• _What needs to be done_: Read through the data and count the lines that contain the string "subsubsection"; give only the result.

[Plain-text document sources]
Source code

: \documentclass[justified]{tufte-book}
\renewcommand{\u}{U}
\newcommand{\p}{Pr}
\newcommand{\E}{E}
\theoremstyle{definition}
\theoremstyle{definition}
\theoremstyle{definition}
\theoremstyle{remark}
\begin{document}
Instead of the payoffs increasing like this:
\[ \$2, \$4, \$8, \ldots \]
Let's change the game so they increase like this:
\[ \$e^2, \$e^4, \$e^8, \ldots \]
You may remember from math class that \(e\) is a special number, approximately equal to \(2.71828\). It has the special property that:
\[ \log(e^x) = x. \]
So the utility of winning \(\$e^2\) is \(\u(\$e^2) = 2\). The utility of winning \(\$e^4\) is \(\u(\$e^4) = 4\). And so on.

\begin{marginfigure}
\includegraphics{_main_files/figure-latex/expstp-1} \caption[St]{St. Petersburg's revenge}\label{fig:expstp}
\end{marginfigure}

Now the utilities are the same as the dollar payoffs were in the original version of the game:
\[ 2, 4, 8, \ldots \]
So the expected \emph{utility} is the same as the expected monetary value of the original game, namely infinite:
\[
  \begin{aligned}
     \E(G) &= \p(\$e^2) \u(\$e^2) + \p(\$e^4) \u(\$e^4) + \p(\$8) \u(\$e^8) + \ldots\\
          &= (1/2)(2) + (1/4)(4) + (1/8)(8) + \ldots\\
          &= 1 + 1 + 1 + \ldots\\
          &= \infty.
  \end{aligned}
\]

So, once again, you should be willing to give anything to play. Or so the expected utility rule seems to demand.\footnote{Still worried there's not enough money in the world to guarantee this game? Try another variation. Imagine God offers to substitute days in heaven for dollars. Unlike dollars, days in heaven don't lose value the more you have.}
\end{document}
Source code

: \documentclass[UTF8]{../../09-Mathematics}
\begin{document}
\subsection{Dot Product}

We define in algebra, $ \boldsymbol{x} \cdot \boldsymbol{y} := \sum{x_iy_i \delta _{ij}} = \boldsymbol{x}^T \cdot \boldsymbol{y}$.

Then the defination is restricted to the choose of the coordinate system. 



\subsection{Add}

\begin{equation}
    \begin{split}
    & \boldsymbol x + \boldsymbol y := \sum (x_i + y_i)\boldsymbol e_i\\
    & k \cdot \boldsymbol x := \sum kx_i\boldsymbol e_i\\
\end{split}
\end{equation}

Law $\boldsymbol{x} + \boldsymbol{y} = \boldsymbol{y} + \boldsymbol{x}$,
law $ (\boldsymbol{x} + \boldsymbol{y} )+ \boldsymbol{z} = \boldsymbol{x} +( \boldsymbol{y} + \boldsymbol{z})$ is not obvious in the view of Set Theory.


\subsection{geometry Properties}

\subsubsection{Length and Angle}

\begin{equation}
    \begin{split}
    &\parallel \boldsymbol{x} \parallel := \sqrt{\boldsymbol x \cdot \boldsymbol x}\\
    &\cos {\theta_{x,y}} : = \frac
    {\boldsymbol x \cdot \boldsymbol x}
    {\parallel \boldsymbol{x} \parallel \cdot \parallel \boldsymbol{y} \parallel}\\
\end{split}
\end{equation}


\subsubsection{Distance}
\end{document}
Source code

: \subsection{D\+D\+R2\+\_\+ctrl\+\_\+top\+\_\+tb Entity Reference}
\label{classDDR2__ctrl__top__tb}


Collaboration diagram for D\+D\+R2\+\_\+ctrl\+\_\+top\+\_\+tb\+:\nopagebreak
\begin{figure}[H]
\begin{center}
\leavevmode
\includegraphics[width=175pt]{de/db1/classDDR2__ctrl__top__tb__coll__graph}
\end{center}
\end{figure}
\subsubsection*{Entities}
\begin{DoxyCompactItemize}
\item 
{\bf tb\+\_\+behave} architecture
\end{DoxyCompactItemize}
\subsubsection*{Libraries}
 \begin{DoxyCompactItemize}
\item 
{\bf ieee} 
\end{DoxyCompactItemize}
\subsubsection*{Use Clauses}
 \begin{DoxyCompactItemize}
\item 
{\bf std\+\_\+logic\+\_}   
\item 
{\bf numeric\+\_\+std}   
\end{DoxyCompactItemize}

• _Exercise response_: 5